Gerald won the Bronze Star Award with Valor for the campaign. Earlier in his career he fought in Somalia, Bosnia, Kosovo and Pakistan. He did three tours in Iraq and two in Afghanistan. After all that, he still has a magnificent sense or humor and a playful demeanor. Renita did better on the helm because she had good winds, but they had died down by the time he took over. He had fun with that, trying to find the wind until finally the speedometer showed 1.5 mph. He was thrilled with such progress. I pointed out that it was probably the current moving the speedometer paddle wheel. We laughed heartily.
Morgan and Andrew Miller drove three hours from Massanutten Resort to join us sailing on what turned out to be a calm day. They were on their honeymoon after getting married in Indiana. I had them inaugurate a new set-up of two cushions on the bow of the boat, where they sat for hours in a stunning romantic scene.

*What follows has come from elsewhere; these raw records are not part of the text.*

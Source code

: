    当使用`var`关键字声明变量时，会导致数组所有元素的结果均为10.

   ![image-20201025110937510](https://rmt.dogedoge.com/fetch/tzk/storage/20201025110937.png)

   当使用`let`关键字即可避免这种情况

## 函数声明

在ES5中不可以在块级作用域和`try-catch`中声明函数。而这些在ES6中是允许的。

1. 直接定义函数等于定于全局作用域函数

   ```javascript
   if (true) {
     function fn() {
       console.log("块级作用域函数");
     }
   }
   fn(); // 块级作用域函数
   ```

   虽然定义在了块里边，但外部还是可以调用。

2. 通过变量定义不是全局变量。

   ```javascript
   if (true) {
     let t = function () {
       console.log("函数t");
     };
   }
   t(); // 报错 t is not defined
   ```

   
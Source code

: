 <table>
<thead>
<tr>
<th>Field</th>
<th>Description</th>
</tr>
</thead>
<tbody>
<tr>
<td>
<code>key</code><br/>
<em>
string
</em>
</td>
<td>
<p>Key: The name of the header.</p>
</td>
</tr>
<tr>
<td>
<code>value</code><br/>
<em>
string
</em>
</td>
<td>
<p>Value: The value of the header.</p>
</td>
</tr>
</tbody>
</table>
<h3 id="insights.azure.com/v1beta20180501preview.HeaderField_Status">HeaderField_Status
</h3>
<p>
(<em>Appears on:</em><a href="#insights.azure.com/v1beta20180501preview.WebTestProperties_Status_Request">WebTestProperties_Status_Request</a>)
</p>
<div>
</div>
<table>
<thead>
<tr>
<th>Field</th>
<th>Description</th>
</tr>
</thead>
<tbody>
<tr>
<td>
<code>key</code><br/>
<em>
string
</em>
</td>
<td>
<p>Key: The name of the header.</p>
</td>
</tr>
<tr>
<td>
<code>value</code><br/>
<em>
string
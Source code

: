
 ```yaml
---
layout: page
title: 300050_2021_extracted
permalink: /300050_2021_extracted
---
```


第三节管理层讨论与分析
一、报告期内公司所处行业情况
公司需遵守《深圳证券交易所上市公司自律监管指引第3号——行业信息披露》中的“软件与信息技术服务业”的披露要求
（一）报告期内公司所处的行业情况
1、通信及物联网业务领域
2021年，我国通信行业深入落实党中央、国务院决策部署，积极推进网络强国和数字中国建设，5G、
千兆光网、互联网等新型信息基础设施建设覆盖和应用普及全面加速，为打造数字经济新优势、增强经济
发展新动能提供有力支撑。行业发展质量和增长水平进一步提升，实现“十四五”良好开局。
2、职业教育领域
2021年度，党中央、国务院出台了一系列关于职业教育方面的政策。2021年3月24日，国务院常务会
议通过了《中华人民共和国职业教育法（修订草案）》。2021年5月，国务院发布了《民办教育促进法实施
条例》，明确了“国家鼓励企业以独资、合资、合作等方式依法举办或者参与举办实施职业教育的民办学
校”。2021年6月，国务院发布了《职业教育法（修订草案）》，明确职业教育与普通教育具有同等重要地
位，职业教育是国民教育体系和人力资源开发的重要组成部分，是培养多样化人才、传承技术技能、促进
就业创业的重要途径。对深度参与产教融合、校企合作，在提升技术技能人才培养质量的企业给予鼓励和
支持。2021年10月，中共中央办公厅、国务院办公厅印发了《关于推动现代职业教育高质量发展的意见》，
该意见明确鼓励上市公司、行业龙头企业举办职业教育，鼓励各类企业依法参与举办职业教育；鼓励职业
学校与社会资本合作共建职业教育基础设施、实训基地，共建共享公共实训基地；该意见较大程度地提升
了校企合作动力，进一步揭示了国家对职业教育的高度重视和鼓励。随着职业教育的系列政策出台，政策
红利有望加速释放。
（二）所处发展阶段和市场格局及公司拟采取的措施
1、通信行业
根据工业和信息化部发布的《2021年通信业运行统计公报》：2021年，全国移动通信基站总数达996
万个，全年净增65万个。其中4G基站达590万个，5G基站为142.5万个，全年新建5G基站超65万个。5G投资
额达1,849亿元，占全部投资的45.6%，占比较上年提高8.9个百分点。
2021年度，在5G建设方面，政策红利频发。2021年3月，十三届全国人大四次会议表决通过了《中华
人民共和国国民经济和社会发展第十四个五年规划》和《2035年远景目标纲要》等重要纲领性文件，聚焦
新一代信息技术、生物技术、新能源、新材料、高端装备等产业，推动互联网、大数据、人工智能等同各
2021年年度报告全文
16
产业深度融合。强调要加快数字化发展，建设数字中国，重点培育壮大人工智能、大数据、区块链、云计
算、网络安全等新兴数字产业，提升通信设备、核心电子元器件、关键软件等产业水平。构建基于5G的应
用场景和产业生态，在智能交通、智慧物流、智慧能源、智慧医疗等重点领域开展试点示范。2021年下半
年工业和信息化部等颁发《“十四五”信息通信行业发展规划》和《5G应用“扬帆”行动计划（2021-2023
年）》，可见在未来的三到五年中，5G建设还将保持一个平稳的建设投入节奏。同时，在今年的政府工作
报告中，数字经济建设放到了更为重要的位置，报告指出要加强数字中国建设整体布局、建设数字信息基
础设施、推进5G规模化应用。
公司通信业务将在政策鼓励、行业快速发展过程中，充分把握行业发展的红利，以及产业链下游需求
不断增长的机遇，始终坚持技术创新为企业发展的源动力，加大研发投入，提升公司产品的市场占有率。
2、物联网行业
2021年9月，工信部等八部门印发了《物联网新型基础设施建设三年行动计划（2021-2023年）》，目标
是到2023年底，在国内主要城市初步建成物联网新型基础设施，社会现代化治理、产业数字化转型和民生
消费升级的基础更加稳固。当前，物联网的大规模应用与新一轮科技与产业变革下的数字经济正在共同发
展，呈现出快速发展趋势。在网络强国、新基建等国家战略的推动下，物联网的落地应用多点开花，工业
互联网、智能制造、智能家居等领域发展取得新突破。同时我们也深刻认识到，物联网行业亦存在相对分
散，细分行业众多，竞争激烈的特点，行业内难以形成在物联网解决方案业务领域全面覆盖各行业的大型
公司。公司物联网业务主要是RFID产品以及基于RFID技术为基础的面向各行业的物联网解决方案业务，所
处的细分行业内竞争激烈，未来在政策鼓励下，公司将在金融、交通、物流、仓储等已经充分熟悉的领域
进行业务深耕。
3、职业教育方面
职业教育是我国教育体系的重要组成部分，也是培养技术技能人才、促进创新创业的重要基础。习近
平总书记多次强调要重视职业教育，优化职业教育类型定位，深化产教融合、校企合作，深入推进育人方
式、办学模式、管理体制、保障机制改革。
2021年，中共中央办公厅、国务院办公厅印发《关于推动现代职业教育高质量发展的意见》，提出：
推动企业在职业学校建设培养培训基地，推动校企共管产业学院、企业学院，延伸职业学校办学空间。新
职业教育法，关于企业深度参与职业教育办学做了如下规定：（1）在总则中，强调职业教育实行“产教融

Earlier, Mark and Kathy Gahagen of Charlotte NC stopped off on their way to St. Michael’s MD to go sailing in light winds. They have a Hunter 28 which they sail on a lake, but they had never sailed under spinnaker before. I took Kathy up on the bow to raise the chute and attach three lines to fly a magnificent red and blue spinnaker. The how-to lesson focused on keeping all the lines outside the boat to avoid fouling. Before long, the winds picked up to 10+ so we had to drop the spinnaker as a precaution.
We talked about how to convert the H28 to in-mast furling without replacing the mast. I later found a website for in-boom furling, which seems easier to build.